• Exercise aim:
Nothing but the records, transcribed verbatim and stripped of images, should appear in the answer.

• Records supplied:

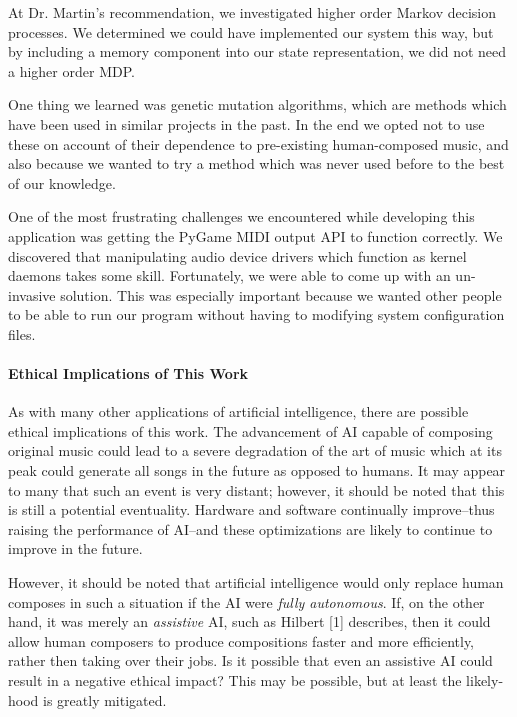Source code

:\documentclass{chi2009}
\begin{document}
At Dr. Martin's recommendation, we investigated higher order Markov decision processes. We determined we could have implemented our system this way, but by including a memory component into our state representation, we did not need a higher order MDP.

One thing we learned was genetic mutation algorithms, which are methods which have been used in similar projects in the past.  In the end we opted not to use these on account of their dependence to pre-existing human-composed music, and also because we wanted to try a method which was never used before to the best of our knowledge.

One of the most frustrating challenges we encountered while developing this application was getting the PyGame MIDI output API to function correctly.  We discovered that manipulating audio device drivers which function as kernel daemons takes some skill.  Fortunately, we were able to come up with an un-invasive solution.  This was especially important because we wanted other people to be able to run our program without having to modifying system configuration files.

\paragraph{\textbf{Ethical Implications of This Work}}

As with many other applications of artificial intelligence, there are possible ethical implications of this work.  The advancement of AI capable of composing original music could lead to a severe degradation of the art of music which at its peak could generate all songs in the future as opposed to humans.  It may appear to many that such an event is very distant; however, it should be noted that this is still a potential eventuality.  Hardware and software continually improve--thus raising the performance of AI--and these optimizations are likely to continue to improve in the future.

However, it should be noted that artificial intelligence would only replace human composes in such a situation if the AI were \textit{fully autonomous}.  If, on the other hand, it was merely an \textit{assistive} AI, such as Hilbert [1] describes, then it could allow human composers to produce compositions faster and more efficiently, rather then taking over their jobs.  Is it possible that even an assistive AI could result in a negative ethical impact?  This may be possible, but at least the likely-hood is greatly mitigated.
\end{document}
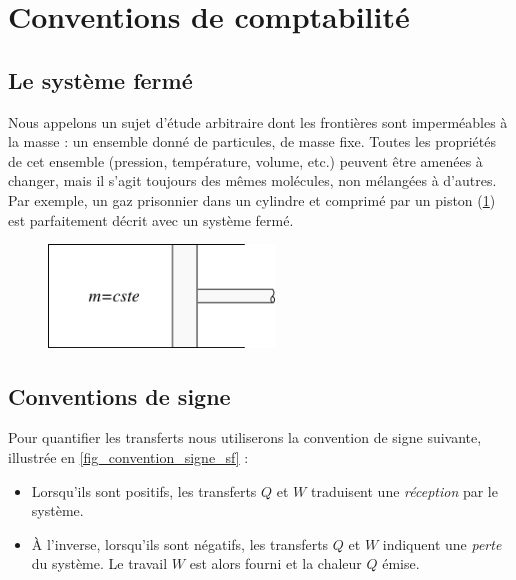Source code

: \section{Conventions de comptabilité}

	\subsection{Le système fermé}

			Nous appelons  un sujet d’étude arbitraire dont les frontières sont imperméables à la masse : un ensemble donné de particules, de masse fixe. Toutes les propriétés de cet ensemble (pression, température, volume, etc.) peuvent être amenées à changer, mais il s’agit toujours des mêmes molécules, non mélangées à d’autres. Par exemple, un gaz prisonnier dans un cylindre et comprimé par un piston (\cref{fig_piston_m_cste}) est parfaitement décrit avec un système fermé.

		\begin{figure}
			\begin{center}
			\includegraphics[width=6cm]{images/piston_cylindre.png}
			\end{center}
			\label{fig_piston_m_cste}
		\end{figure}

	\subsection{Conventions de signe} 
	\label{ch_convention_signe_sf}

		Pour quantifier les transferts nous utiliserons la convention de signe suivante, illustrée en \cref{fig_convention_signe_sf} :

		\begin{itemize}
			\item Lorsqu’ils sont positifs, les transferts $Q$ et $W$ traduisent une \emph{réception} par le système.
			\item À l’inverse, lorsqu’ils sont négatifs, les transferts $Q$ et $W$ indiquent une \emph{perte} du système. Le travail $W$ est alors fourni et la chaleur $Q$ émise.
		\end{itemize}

• Solution for this exercise:
Source code

:\documentclass{chi2009}
\begin{document}
At Dr. Martin's recommendation, we investigated higher order Markov decision processes. We determined we could have implemented our system this way, but by including a memory component into our state representation, we did not need a higher order MDP.

One thing we learned was genetic mutation algorithms, which are methods which have been used in similar projects in the past.  In the end we opted not to use these on account of their dependence to pre-existing human-composed music, and also because we wanted to try a method which was never used before to the best of our knowledge.

One of the most frustrating challenges we encountered while developing this application was getting the PyGame MIDI output API to function correctly.  We discovered that manipulating audio device drivers which function as kernel daemons takes some skill.  Fortunately, we were able to come up with an un-invasive solution.  This was especially important because we wanted other people to be able to run our program without having to modifying system configuration files.

\paragraph{\textbf{Ethical Implications of This Work}}

As with many other applications of artificial intelligence, there are possible ethical implications of this work.  The advancement of AI capable of composing original music could lead to a severe degradation of the art of music which at its peak could generate all songs in the future as opposed to humans.  It may appear to many that such an event is very distant; however, it should be noted that this is still a potential eventuality.  Hardware and software continually improve--thus raising the performance of AI--and these optimizations are likely to continue to improve in the future.

However, it should be noted that artificial intelligence would only replace human composes in such a situation if the AI were \textit{fully autonomous}.  If, on the other hand, it was merely an \textit{assistive} AI, such as Hilbert [1] describes, then it could allow human composers to produce compositions faster and more efficiently, rather then taking over their jobs.  Is it possible that even an assistive AI could result in a negative ethical impact?  This may be possible, but at least the likely-hood is greatly mitigated.
\end{document}
Source code

: \section{Conventions de comptabilité}

	\subsection{Le système fermé}

			Nous appelons  un sujet d’étude arbitraire dont les frontières sont imperméables à la masse : un ensemble donné de particules, de masse fixe. Toutes les propriétés de cet ensemble (pression, température, volume, etc.) peuvent être amenées à changer, mais il s’agit toujours des mêmes molécules, non mélangées à d’autres. Par exemple, un gaz prisonnier dans un cylindre et comprimé par un piston (\cref{fig_piston_m_cste}) est parfaitement décrit avec un système fermé.

		\begin{figure}
			\begin{center}
			\includegraphics[width=6cm]{images/piston_cylindre.png}
			\end{center}
			\label{fig_piston_m_cste}
		\end{figure}

	\subsection{Conventions de signe} 
	\label{ch_convention_signe_sf}

		Pour quantifier les transferts nous utiliserons la convention de signe suivante, illustrée en \cref{fig_convention_signe_sf} :

		\begin{itemize}
			\item Lorsqu’ils sont positifs, les transferts $Q$ et $W$ traduisent une \emph{réception} par le système.
			\item À l’inverse, lorsqu’ils sont négatifs, les transferts $Q$ et $W$ indiquent une \emph{perte} du système. Le travail $W$ est alors fourni et la chaleur $Q$ émise.
		\end{itemize}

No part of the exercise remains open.